- _Records supplied_:
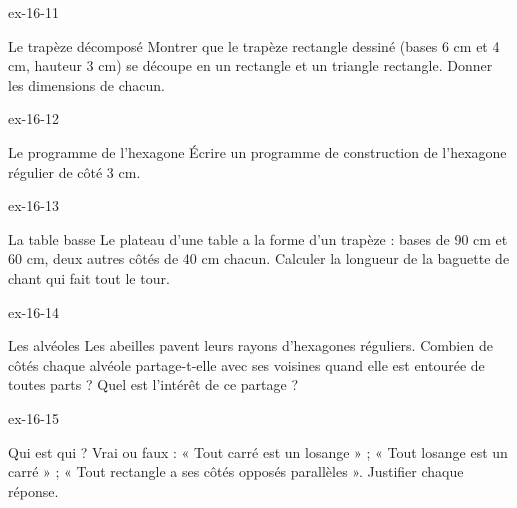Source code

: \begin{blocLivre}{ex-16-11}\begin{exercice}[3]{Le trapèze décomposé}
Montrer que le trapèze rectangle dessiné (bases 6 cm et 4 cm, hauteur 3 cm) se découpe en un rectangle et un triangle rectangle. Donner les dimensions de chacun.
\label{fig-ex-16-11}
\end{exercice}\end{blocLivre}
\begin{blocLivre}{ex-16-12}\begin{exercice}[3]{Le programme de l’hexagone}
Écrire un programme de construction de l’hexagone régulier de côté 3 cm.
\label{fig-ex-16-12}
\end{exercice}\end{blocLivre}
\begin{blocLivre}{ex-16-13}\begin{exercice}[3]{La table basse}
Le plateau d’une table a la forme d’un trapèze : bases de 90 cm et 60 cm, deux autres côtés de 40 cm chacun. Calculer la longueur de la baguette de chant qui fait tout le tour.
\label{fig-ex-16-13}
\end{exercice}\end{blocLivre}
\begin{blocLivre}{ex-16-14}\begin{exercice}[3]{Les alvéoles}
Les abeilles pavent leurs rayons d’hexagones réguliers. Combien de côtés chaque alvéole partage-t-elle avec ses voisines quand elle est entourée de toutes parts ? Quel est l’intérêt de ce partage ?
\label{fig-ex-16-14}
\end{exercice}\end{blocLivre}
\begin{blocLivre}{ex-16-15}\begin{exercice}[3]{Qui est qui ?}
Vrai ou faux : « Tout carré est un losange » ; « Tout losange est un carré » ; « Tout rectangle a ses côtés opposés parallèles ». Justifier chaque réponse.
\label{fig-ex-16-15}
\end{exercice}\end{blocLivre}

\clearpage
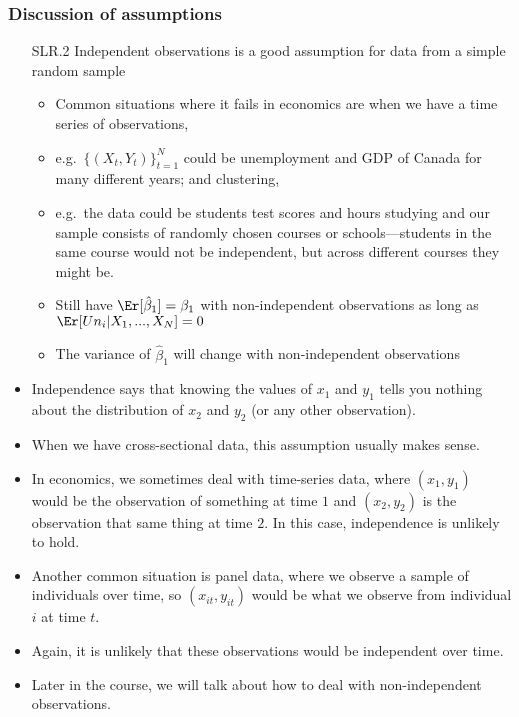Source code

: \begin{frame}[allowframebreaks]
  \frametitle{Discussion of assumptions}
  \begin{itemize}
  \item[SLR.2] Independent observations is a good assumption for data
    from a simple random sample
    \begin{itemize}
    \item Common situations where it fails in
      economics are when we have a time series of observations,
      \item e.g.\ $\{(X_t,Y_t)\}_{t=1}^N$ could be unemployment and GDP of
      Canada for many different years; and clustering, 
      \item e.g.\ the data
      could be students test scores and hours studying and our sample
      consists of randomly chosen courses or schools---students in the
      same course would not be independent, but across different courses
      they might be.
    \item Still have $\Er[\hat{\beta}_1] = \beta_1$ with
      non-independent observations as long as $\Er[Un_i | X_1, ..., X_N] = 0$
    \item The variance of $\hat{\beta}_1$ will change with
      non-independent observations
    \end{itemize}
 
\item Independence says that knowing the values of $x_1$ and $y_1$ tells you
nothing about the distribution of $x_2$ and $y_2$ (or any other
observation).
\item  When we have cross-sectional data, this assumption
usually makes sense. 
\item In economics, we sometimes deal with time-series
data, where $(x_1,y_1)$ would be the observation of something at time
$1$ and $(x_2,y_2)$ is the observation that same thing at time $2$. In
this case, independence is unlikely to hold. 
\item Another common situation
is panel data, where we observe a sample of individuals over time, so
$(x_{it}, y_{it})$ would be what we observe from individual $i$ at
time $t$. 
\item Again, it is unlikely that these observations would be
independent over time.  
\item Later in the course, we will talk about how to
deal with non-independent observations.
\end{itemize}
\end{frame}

==

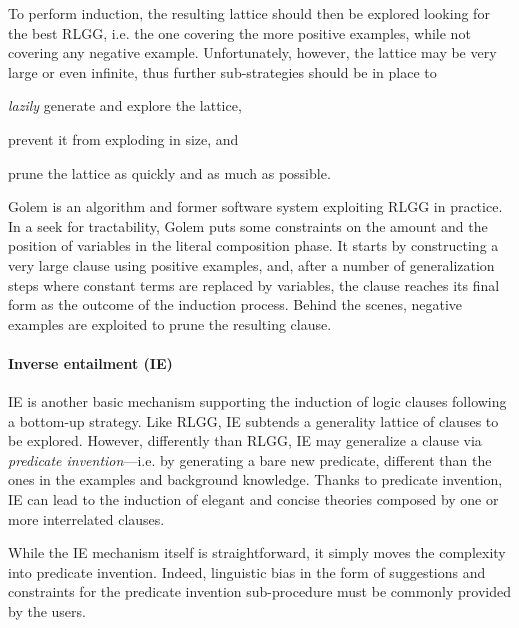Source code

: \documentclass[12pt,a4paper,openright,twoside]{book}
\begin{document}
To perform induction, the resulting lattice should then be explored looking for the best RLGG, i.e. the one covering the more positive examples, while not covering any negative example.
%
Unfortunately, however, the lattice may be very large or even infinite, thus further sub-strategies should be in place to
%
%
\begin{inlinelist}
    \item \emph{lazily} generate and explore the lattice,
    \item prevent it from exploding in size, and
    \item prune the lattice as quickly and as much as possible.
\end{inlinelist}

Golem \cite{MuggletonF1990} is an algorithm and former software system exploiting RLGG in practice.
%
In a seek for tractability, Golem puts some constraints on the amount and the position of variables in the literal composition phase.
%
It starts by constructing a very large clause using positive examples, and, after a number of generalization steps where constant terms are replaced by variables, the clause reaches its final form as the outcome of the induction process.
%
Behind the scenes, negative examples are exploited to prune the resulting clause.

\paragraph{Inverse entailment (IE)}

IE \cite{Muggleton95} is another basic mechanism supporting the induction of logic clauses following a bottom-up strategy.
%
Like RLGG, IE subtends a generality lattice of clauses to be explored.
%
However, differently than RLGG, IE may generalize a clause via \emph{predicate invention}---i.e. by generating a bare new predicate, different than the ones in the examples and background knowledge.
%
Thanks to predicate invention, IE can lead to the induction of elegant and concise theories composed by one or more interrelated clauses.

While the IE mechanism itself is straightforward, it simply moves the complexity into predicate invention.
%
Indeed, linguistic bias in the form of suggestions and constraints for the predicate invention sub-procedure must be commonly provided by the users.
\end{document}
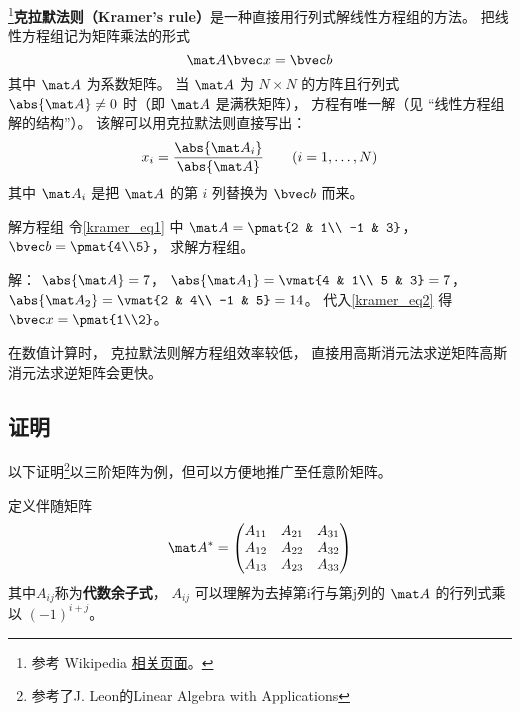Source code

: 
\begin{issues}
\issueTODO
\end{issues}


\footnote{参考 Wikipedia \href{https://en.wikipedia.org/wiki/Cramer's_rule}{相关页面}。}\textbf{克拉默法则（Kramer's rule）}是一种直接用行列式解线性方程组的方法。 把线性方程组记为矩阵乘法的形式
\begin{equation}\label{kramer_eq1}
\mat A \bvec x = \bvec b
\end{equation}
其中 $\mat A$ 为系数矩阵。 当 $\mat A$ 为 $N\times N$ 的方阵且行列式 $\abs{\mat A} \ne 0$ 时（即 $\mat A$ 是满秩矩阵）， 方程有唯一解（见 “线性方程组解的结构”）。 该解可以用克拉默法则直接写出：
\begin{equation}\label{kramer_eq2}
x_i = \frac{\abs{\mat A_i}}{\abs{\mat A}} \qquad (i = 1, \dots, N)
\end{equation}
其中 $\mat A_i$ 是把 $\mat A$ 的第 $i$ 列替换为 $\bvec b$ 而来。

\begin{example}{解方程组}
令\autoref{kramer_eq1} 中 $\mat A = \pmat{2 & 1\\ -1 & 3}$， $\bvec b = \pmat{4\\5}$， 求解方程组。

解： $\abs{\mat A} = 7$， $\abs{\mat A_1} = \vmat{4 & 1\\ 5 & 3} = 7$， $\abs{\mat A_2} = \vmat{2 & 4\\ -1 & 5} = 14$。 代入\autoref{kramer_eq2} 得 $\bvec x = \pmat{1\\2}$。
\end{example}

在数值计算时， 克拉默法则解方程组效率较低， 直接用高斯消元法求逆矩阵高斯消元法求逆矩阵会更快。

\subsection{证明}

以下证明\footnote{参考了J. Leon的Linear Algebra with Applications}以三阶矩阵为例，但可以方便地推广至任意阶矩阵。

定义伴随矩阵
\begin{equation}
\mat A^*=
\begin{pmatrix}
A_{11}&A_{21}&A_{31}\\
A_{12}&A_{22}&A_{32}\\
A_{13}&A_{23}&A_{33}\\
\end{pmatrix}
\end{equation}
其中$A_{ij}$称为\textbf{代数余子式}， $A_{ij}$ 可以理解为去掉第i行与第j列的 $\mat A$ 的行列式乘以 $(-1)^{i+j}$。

==

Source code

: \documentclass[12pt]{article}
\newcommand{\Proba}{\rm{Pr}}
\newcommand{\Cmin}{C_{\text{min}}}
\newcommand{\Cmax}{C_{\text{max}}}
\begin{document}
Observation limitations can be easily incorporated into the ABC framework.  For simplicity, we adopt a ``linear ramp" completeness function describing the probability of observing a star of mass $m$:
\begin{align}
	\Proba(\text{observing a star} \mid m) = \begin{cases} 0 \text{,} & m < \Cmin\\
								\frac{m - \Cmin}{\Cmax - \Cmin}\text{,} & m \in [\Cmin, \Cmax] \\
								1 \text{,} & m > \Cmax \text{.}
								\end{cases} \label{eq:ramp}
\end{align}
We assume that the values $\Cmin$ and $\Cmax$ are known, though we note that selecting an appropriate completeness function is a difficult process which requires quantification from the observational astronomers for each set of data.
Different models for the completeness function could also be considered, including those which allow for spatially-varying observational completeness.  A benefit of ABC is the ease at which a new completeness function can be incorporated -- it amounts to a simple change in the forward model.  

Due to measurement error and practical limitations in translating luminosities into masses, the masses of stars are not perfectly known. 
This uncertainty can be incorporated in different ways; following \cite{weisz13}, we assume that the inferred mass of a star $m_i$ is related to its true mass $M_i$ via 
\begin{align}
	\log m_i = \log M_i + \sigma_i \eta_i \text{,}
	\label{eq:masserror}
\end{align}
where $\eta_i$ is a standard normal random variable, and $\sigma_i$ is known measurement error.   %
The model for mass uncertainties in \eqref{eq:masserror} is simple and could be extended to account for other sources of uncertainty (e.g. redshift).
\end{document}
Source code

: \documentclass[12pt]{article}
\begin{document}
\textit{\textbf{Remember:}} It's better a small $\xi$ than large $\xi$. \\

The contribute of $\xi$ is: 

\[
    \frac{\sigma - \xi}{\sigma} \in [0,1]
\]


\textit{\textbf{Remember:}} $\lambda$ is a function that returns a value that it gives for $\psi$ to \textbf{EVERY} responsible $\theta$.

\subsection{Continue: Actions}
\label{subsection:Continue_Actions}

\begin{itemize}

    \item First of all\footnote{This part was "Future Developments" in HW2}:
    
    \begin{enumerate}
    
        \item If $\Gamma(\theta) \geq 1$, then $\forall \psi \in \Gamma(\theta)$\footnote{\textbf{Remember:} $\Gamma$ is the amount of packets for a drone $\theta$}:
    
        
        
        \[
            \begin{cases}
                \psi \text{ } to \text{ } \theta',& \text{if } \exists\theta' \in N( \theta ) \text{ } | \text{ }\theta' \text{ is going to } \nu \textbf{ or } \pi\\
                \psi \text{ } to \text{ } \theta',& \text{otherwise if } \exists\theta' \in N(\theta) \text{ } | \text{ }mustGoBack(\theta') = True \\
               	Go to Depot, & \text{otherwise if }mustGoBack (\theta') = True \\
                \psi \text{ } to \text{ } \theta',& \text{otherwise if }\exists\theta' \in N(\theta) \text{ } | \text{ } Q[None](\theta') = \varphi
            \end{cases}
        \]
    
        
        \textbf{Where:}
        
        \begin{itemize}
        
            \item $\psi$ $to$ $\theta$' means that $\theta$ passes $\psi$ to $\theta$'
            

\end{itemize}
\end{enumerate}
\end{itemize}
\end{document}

- _Exercise goal_:
Out of the entries, pull every line that mentions "economics".

- _Solution for this problem_:
      economics are when we have a time series of observations,
\item In economics, we sometimes deal with time-series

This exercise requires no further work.